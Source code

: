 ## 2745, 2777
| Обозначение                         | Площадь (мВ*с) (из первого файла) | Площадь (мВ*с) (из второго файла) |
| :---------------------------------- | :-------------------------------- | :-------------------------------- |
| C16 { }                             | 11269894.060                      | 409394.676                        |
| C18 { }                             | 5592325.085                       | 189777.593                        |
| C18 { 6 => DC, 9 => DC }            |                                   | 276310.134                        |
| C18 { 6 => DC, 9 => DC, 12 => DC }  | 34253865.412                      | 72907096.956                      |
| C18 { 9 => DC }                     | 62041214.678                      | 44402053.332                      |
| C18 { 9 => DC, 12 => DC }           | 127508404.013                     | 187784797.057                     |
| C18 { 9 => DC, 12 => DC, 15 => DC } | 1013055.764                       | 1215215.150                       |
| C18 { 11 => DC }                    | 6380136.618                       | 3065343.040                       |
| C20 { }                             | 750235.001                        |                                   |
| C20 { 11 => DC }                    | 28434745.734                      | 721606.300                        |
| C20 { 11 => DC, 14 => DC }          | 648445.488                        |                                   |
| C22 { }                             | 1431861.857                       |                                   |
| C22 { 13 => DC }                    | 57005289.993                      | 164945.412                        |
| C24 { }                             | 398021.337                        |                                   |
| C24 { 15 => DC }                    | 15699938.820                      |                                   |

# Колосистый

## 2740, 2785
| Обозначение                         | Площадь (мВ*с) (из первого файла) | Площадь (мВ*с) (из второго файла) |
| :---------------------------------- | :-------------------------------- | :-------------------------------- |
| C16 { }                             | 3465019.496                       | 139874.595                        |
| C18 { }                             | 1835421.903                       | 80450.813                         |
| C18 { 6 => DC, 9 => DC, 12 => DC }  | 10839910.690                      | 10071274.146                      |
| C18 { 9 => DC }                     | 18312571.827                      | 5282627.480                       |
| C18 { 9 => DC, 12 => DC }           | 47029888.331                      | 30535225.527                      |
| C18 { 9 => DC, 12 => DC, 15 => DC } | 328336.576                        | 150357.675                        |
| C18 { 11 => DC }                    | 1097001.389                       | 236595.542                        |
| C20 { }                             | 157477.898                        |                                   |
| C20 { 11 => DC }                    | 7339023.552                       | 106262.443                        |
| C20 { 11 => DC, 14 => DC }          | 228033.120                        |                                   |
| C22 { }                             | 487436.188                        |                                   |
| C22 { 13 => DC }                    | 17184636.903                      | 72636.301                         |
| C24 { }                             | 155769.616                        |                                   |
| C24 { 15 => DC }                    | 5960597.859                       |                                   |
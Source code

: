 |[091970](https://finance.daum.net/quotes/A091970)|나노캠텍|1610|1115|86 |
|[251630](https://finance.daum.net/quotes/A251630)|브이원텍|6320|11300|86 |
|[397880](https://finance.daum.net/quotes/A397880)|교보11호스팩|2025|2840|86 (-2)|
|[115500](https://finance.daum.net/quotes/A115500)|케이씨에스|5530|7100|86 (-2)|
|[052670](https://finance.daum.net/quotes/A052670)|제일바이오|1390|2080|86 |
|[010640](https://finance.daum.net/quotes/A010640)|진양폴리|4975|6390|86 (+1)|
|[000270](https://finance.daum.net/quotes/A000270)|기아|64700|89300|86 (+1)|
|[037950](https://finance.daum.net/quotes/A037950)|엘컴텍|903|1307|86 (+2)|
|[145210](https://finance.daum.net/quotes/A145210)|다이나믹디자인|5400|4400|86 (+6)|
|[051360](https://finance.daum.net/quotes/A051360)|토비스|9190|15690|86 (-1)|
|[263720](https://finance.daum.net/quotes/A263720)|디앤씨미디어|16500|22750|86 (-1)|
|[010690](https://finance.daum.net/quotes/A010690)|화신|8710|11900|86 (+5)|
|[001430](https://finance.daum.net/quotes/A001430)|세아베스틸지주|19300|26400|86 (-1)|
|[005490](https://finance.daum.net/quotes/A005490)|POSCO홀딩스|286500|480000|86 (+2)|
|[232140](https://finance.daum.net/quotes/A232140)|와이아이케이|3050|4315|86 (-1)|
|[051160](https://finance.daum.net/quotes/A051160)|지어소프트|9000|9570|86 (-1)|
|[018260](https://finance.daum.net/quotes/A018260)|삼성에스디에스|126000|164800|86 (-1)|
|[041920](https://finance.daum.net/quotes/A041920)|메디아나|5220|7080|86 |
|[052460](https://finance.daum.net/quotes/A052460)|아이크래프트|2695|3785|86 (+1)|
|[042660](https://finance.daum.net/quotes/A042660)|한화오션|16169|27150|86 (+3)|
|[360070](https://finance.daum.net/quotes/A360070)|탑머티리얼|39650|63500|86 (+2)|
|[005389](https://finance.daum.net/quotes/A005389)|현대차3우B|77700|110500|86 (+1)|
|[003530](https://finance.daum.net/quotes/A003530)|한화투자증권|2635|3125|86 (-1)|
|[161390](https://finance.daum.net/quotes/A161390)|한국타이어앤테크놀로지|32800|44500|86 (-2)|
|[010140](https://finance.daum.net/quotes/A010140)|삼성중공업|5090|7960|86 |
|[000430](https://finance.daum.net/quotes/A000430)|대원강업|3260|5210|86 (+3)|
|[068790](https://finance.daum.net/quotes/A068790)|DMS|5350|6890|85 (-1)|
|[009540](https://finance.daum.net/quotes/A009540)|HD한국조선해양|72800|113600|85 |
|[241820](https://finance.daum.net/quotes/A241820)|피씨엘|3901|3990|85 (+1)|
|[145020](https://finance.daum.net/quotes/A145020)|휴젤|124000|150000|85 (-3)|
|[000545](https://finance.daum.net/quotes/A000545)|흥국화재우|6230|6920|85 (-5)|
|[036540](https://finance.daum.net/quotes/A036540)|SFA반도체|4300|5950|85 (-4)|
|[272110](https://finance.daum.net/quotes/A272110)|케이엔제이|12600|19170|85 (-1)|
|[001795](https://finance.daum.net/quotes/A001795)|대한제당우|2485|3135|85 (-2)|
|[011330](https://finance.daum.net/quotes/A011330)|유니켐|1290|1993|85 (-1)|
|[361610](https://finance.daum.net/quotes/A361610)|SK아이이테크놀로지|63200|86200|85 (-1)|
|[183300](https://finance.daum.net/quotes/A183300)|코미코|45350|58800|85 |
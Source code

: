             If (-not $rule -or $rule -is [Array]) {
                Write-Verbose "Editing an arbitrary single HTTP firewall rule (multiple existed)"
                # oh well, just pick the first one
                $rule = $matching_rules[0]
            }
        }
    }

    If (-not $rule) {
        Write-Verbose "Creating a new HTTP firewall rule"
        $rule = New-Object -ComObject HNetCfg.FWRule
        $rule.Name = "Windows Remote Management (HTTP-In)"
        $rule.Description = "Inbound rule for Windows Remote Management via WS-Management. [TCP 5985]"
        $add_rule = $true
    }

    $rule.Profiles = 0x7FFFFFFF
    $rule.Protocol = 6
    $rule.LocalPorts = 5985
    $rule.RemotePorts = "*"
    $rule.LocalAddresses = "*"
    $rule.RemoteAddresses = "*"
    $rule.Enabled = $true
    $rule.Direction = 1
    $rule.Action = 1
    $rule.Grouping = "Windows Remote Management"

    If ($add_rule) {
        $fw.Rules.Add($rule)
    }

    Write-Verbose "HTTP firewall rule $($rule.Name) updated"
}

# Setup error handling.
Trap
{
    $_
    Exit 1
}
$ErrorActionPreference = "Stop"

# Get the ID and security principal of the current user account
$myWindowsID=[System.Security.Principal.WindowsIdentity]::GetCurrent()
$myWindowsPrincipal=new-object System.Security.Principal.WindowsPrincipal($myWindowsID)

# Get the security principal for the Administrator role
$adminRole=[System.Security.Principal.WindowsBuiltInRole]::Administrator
· · ·
Retype all the data verbatim.

Source code

: ## 2745, 2777
| Обозначение                         | Площадь (мВ*с) (из первого файла) | Площадь (мВ*с) (из второго файла) |
| :---------------------------------- | :-------------------------------- | :-------------------------------- |
| C16 { }                             | 11269894.060                      | 409394.676                        |
| C18 { }                             | 5592325.085                       | 189777.593                        |
| C18 { 6 => DC, 9 => DC }            |                                   | 276310.134                        |
| C18 { 6 => DC, 9 => DC, 12 => DC }  | 34253865.412                      | 72907096.956                      |
| C18 { 9 => DC }                     | 62041214.678                      | 44402053.332                      |
| C18 { 9 => DC, 12 => DC }           | 127508404.013                     | 187784797.057                     |
| C18 { 9 => DC, 12 => DC, 15 => DC } | 1013055.764                       | 1215215.150                       |
| C18 { 11 => DC }                    | 6380136.618                       | 3065343.040                       |
| C20 { }                             | 750235.001                        |                                   |
| C20 { 11 => DC }                    | 28434745.734                      | 721606.300                        |
| C20 { 11 => DC, 14 => DC }          | 648445.488                        |                                   |
| C22 { }                             | 1431861.857                       |                                   |
| C22 { 13 => DC }                    | 57005289.993                      | 164945.412                        |
| C24 { }                             | 398021.337                        |                                   |
| C24 { 15 => DC }                    | 15699938.820                      |                                   |

# Колосистый

## 2740, 2785
| Обозначение                         | Площадь (мВ*с) (из первого файла) | Площадь (мВ*с) (из второго файла) |
| :---------------------------------- | :-------------------------------- | :-------------------------------- |
| C16 { }                             | 3465019.496                       | 139874.595                        |
| C18 { }                             | 1835421.903                       | 80450.813                         |
| C18 { 6 => DC, 9 => DC, 12 => DC }  | 10839910.690                      | 10071274.146                      |
| C18 { 9 => DC }                     | 18312571.827                      | 5282627.480                       |
| C18 { 9 => DC, 12 => DC }           | 47029888.331                      | 30535225.527                      |
| C18 { 9 => DC, 12 => DC, 15 => DC } | 328336.576                        | 150357.675                        |
| C18 { 11 => DC }                    | 1097001.389                       | 236595.542                        |
| C20 { }                             | 157477.898                        |                                   |
| C20 { 11 => DC }                    | 7339023.552                       | 106262.443                        |
| C20 { 11 => DC, 14 => DC }          | 228033.120                        |                                   |
| C22 { }                             | 487436.188                        |                                   |
| C22 { 13 => DC }                    | 17184636.903                      | 72636.301                         |
| C24 { }                             | 155769.616                        |                                   |
| C24 { 15 => DC }                    | 5960597.859                       |                                   |
Source code

: |[091970](https://finance.daum.net/quotes/A091970)|나노캠텍|1610|1115|86 |
|[251630](https://finance.daum.net/quotes/A251630)|브이원텍|6320|11300|86 |
|[397880](https://finance.daum.net/quotes/A397880)|교보11호스팩|2025|2840|86 (-2)|
|[115500](https://finance.daum.net/quotes/A115500)|케이씨에스|5530|7100|86 (-2)|
|[052670](https://finance.daum.net/quotes/A052670)|제일바이오|1390|2080|86 |
|[010640](https://finance.daum.net/quotes/A010640)|진양폴리|4975|6390|86 (+1)|
|[000270](https://finance.daum.net/quotes/A000270)|기아|64700|89300|86 (+1)|
|[037950](https://finance.daum.net/quotes/A037950)|엘컴텍|903|1307|86 (+2)|
|[145210](https://finance.daum.net/quotes/A145210)|다이나믹디자인|5400|4400|86 (+6)|
|[051360](https://finance.daum.net/quotes/A051360)|토비스|9190|15690|86 (-1)|
|[263720](https://finance.daum.net/quotes/A263720)|디앤씨미디어|16500|22750|86 (-1)|
|[010690](https://finance.daum.net/quotes/A010690)|화신|8710|11900|86 (+5)|
|[001430](https://finance.daum.net/quotes/A001430)|세아베스틸지주|19300|26400|86 (-1)|
|[005490](https://finance.daum.net/quotes/A005490)|POSCO홀딩스|286500|480000|86 (+2)|
|[232140](https://finance.daum.net/quotes/A232140)|와이아이케이|3050|4315|86 (-1)|
|[051160](https://finance.daum.net/quotes/A051160)|지어소프트|9000|9570|86 (-1)|
|[018260](https://finance.daum.net/quotes/A018260)|삼성에스디에스|126000|164800|86 (-1)|
|[041920](https://finance.daum.net/quotes/A041920)|메디아나|5220|7080|86 |
|[052460](https://finance.daum.net/quotes/A052460)|아이크래프트|2695|3785|86 (+1)|
|[042660](https://finance.daum.net/quotes/A042660)|한화오션|16169|27150|86 (+3)|
|[360070](https://finance.daum.net/quotes/A360070)|탑머티리얼|39650|63500|86 (+2)|
|[005389](https://finance.daum.net/quotes/A005389)|현대차3우B|77700|110500|86 (+1)|
|[003530](https://finance.daum.net/quotes/A003530)|한화투자증권|2635|3125|86 (-1)|
|[161390](https://finance.daum.net/quotes/A161390)|한국타이어앤테크놀로지|32800|44500|86 (-2)|
|[010140](https://finance.daum.net/quotes/A010140)|삼성중공업|5090|7960|86 |
|[000430](https://finance.daum.net/quotes/A000430)|대원강업|3260|5210|86 (+3)|
|[068790](https://finance.daum.net/quotes/A068790)|DMS|5350|6890|85 (-1)|
|[009540](https://finance.daum.net/quotes/A009540)|HD한국조선해양|72800|113600|85 |
|[241820](https://finance.daum.net/quotes/A241820)|피씨엘|3901|3990|85 (+1)|
|[145020](https://finance.daum.net/quotes/A145020)|휴젤|124000|150000|85 (-3)|
|[000545](https://finance.daum.net/quotes/A000545)|흥국화재우|6230|6920|85 (-5)|
|[036540](https://finance.daum.net/quotes/A036540)|SFA반도체|4300|5950|85 (-4)|
|[272110](https://finance.daum.net/quotes/A272110)|케이엔제이|12600|19170|85 (-1)|
|[001795](https://finance.daum.net/quotes/A001795)|대한제당우|2485|3135|85 (-2)|
|[011330](https://finance.daum.net/quotes/A011330)|유니켐|1290|1993|85 (-1)|
|[361610](https://finance.daum.net/quotes/A361610)|SK아이이테크놀로지|63200|86200|85 (-1)|
|[183300](https://finance.daum.net/quotes/A183300)|코미코|45350|58800|85 |
Source code

:             If (-not $rule -or $rule -is [Array]) {
                Write-Verbose "Editing an arbitrary single HTTP firewall rule (multiple existed)"
                # oh well, just pick the first one
                $rule = $matching_rules[0]
            }
        }
    }

    If (-not $rule) {
        Write-Verbose "Creating a new HTTP firewall rule"
        $rule = New-Object -ComObject HNetCfg.FWRule
        $rule.Name = "Windows Remote Management (HTTP-In)"
        $rule.Description = "Inbound rule for Windows Remote Management via WS-Management. [TCP 5985]"
        $add_rule = $true
    }

    $rule.Profiles = 0x7FFFFFFF
    $rule.Protocol = 6
    $rule.LocalPorts = 5985
    $rule.RemotePorts = "*"
    $rule.LocalAddresses = "*"
    $rule.RemoteAddresses = "*"
    $rule.Enabled = $true
    $rule.Direction = 1
    $rule.Action = 1
    $rule.Grouping = "Windows Remote Management"

    If ($add_rule) {
        $fw.Rules.Add($rule)
    }

    Write-Verbose "HTTP firewall rule $($rule.Name) updated"
}

# Setup error handling.
Trap
{
    $_
    Exit 1
}
$ErrorActionPreference = "Stop"

# Get the ID and security principal of the current user account
$myWindowsID=[System.Security.Principal.WindowsIdentity]::GetCurrent()
$myWindowsPrincipal=new-object System.Security.Principal.WindowsPrincipal($myWindowsID)

# Get the security principal for the Administrator role
$adminRole=[System.Security.Principal.WindowsBuiltInRole]::Administrator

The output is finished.